When it comes to search marketing I’ve got a firm belief that WHO you market to and what you say to them is every bit as important as the keywords they type in. The last thing you want to do is to be competing for impressions from people who are very unlikely to buy anything from your website.
Competing just for the sake of competing raises your costs. A LOT!
An example of a Google Ads account where Search Impression Share dropped off a cliff and profitability plummeted
Here is an example of a Google Ads chart from a client I recently started working with after she’d had a bad experience with her last agency. You’ll see that transactions and return on ad spend were chugging along pretty nicely for this client initially. The ads would become more and more profitable over time as sales (blue) were increasing faster than costs. Then all of a sudden costs massively increased and you’ll observe that search impression share, sales and conversion value / cost (also known as ROAS – Return on Ad Spend) all plummetted at the same time. Bad times indeed!
You might wonder how it is possible that costs increased, while at the same time impression share decreased? You would think that as you got more and more impression share, your costs would increase, right? Well, wrong actually.
It us super easy to mix up impression share with impressions. Impressions are how many people saw your ad. The more people who see your ad, probably the more people will click on it and therefore the cost will go up. When you try to market to everyone and anyone, you will probably get more impressions than ever, but your “impression share” is very low. When you see this scenario, you have gone too broad with your marketing; either by trying to market to everyone, or by trying to match keywords too broadly as well.
This can also happen when you try to increase your advertising budget too fast and you do so by reducing the quality of your targeting. It ends badly, as you can see in the example above.
If, instead of trying to target everyone, you are very selective in who you target, your Search Impression Share naturally goes up. This is because you are so choosy that you are now letting fewer people see your ad in the first place. At the same time, you are offering a competitive enough bid that these people who you want to see your ads are getting to see them.
Think of it like your own “red carpet” policy. Who would you let walk down the red carpet in your life? Which VIPs who you want to have around?
If you know these people well, write advertising copy that appeals to these people, target these people using the myriad of targeting options that Google Ads allows, tighten up your positive and negative keywords and bid high enough to let in the people who you can serve best, you will show your ads to fewer people but they will be good quality people for your business.
When you show your ad to good quality people, you will naturally see that your revenue goes up, your ROAS goes up, your profit goes up and your costs go down. Only once you have maximised your impression share for your best quality traffic should you attempt to increase your budget, and therefore reduce your quality targets.

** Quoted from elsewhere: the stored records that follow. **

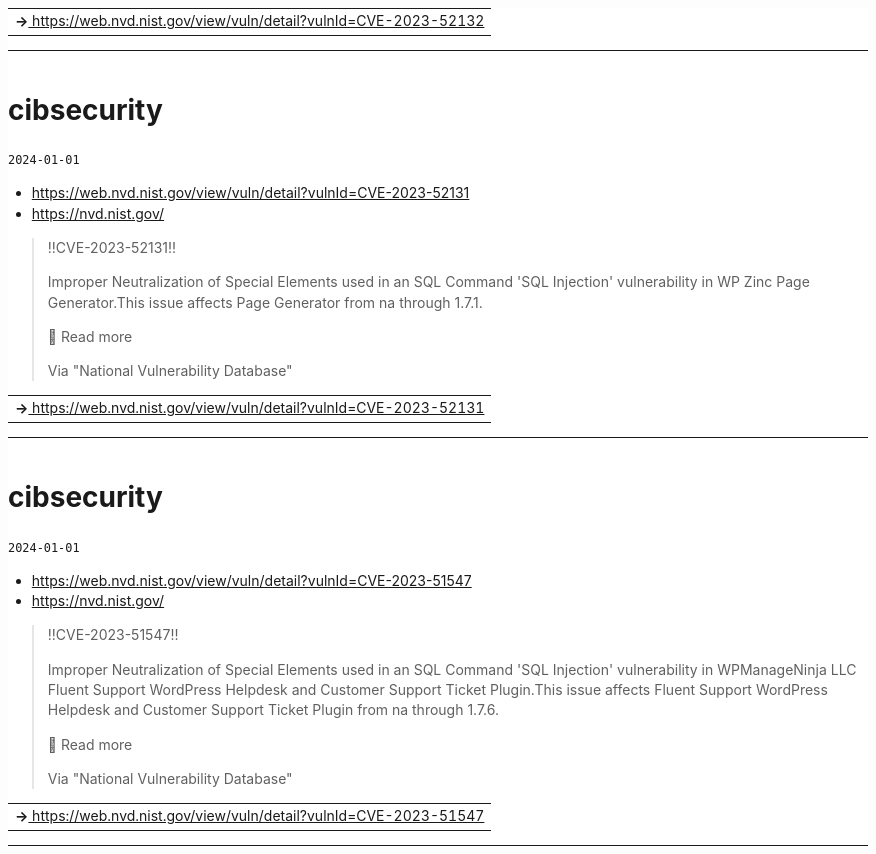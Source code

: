 <table><tr><td><b>→</b><a href="https://web.nvd.nist.gov/view/vuln/detail?vulnId=CVE-2023-52132">
https://web.nvd.nist.gov/view/vuln/detail?vulnId=CVE-2023-52132
</a>
</td></tr></table>

---

# cibsecurity
`2024-01-01`

* https://web.nvd.nist.gov/view/vuln/detail?vulnId=CVE-2023-52131
* https://nvd.nist.gov/

<blockquote>
‼️CVE-2023-52131‼️

Improper Neutralization of Special Elements used in an SQL Command 'SQL Injection' vulnerability in WP Zinc Page Generator.This issue affects Page Generator from na through 1.7.1.  

📖 Read more

Via &quot;National Vulnerability Database&quot;
</blockquote>

<table><tr><td><b>→</b><a href="https://web.nvd.nist.gov/view/vuln/detail?vulnId=CVE-2023-52131">
https://web.nvd.nist.gov/view/vuln/detail?vulnId=CVE-2023-52131
</a>
</td></tr></table>

---

# cibsecurity
`2024-01-01`

* https://web.nvd.nist.gov/view/vuln/detail?vulnId=CVE-2023-51547
* https://nvd.nist.gov/

<blockquote>
‼️CVE-2023-51547‼️

Improper Neutralization of Special Elements used in an SQL Command 'SQL Injection' vulnerability in WPManageNinja LLC Fluent Support  WordPress Helpdesk and Customer Support Ticket Plugin.This issue affects Fluent Support  WordPress Helpdesk and Customer Support Ticket Plugin from na through 1.7.6.  

📖 Read more

Via &quot;National Vulnerability Database&quot;
</blockquote>

<table><tr><td><b>→</b><a href="https://web.nvd.nist.gov/view/vuln/detail?vulnId=CVE-2023-51547">
https://web.nvd.nist.gov/view/vuln/detail?vulnId=CVE-2023-51547
</a>
</td></tr></table>

---
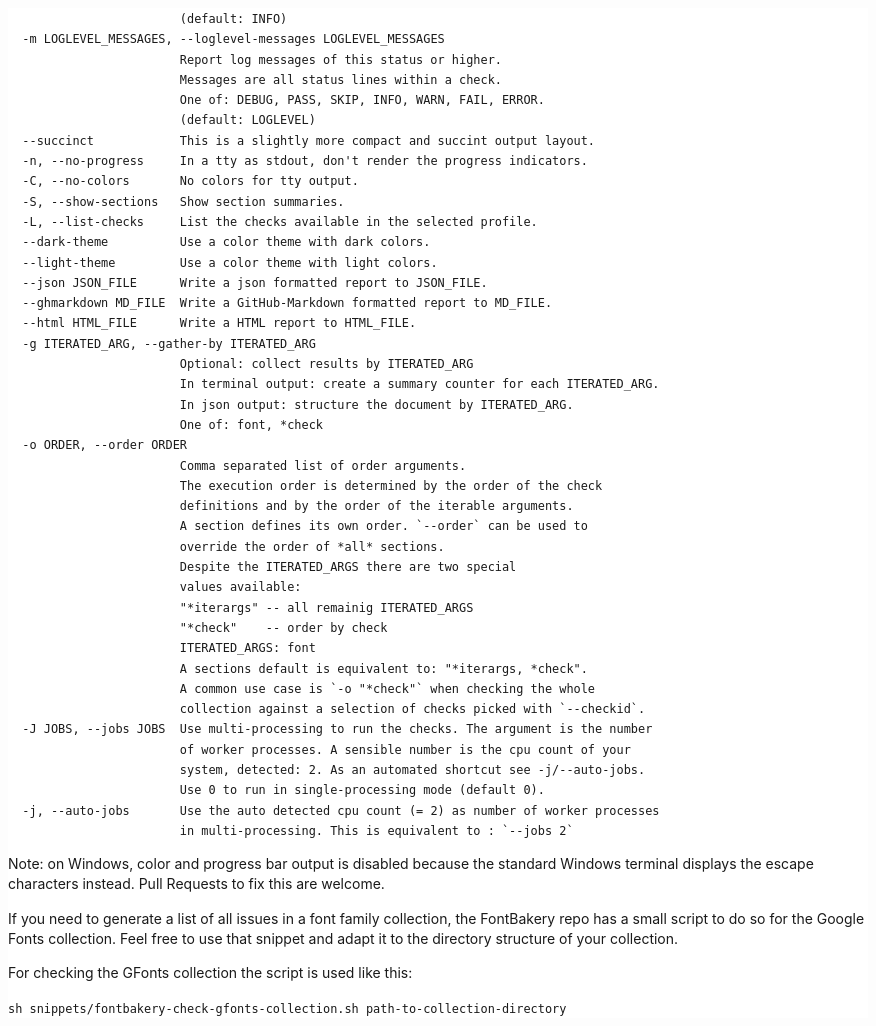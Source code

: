                             (default: INFO)
      -m LOGLEVEL_MESSAGES, --loglevel-messages LOGLEVEL_MESSAGES
                            Report log messages of this status or higher.
                            Messages are all status lines within a check.
                            One of: DEBUG, PASS, SKIP, INFO, WARN, FAIL, ERROR.
                            (default: LOGLEVEL)
      --succinct            This is a slightly more compact and succint output layout.
      -n, --no-progress     In a tty as stdout, don't render the progress indicators.
      -C, --no-colors       No colors for tty output.
      -S, --show-sections   Show section summaries.
      -L, --list-checks     List the checks available in the selected profile.
      --dark-theme          Use a color theme with dark colors.
      --light-theme         Use a color theme with light colors.
      --json JSON_FILE      Write a json formatted report to JSON_FILE.
      --ghmarkdown MD_FILE  Write a GitHub-Markdown formatted report to MD_FILE.
      --html HTML_FILE      Write a HTML report to HTML_FILE.
      -g ITERATED_ARG, --gather-by ITERATED_ARG
                            Optional: collect results by ITERATED_ARG
                            In terminal output: create a summary counter for each ITERATED_ARG.
                            In json output: structure the document by ITERATED_ARG.
                            One of: font, *check
      -o ORDER, --order ORDER
                            Comma separated list of order arguments.
                            The execution order is determined by the order of the check
                            definitions and by the order of the iterable arguments.
                            A section defines its own order. `--order` can be used to
                            override the order of *all* sections.
                            Despite the ITERATED_ARGS there are two special
                            values available:
                            "*iterargs" -- all remainig ITERATED_ARGS
                            "*check"    -- order by check
                            ITERATED_ARGS: font
                            A sections default is equivalent to: "*iterargs, *check".
                            A common use case is `-o "*check"` when checking the whole
                            collection against a selection of checks picked with `--checkid`.
      -J JOBS, --jobs JOBS  Use multi-processing to run the checks. The argument is the number
                            of worker processes. A sensible number is the cpu count of your
                            system, detected: 2. As an automated shortcut see -j/--auto-jobs.
                            Use 0 to run in single-processing mode (default 0).
      -j, --auto-jobs       Use the auto detected cpu count (= 2) as number of worker processes
                            in multi-processing. This is equivalent to : `--jobs 2`


Note: on Windows, color and progress bar output is disabled because the standard Windows terminal displays the escape characters instead. Pull Requests to fix this are welcome.

If you need to generate a list of all issues in a font family collection, the FontBakery repo has a small script to do so for the Google Fonts collection. Feel free to use that snippet and adapt it to the directory structure of your collection.

For checking the GFonts collection the script is used like this:

    sh snippets/fontbakery-check-gfonts-collection.sh path-to-collection-directory
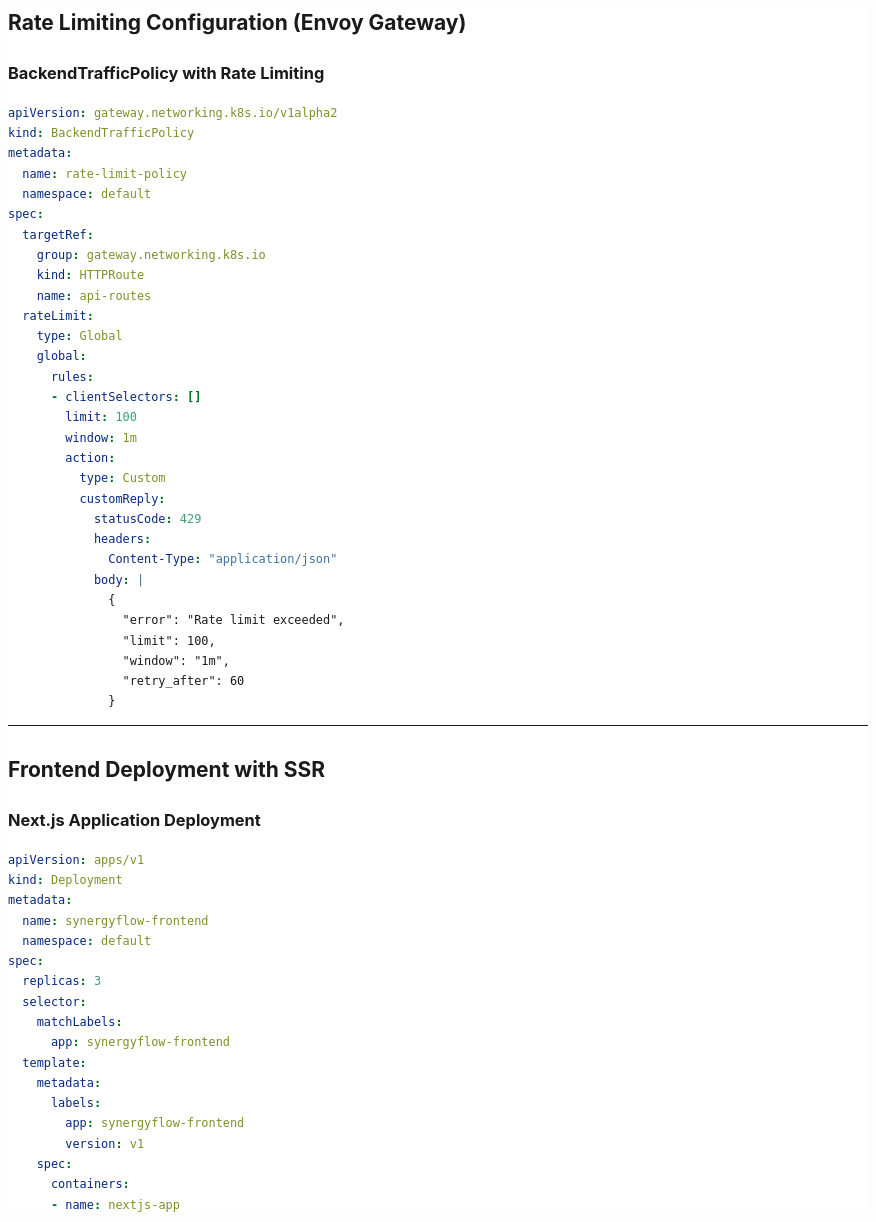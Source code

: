 
## Rate Limiting Configuration (Envoy Gateway)

### BackendTrafficPolicy with Rate Limiting

```yaml
apiVersion: gateway.networking.k8s.io/v1alpha2
kind: BackendTrafficPolicy
metadata:
  name: rate-limit-policy
  namespace: default
spec:
  targetRef:
    group: gateway.networking.k8s.io
    kind: HTTPRoute
    name: api-routes
  rateLimit:
    type: Global
    global:
      rules:
      - clientSelectors: []
        limit: 100
        window: 1m
        action:
          type: Custom
          customReply:
            statusCode: 429
            headers:
              Content-Type: "application/json"
            body: |
              {
                "error": "Rate limit exceeded",
                "limit": 100,
                "window": "1m",
                "retry_after": 60
              }
```

---

## Frontend Deployment with SSR

### Next.js Application Deployment

```yaml
apiVersion: apps/v1
kind: Deployment
metadata:
  name: synergyflow-frontend
  namespace: default
spec:
  replicas: 3
  selector:
    matchLabels:
      app: synergyflow-frontend
  template:
    metadata:
      labels:
        app: synergyflow-frontend
        version: v1
    spec:
      containers:
      - name: nextjs-app
```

How to increase your Search Impression Share, and increase profits from PPC
So you might be wondering, how can you increase your Search Impression Share?
The first thing is to know who you are targeting, and then go after them fearlessly by cutting down on other people who are not as good prospects as your best people. If you are targeting women then don’t target men. If you are targeting 18 year olds, then don’t target 65 year olds! Refining your audience by demographics will remove the audiences who are unlikely to spend money with you.
You can work this out by looking at your Google Analytics, or by purchasing my Audience Engagement report, which tells you exactly which audiences are making you money right now, and are likely to lead to sales.
Next you want to apply in-market and remarketing audiences. These are lists of people who have either searched for certain categories of products and services with the intention of purchasing, or in the case of remarketing audiences they are people who have already interacted with your site in some way. You can also set bid adjustments based on device type and times of day and days of week that your users are buying.
All of this tightening up the quality of your Google Ads delivery has a beneficial effect on your bottom line. Find an audience of people who like your business and want to buy from you.
Do also tighten your keyword lists with lots of negative keywords and close keyword matches wherever possible. Broad matched keywords greatly broaden the number of people who see your ad who are not your target audience. Unfortunately its not always possible to work out someone’s intent by keywords as we’ve become a bit lazy and expect Google to serve us the best content for the least amount of typing. Generally however you can assume that a more detailed search phrase is going to belong to a more motivated searcher.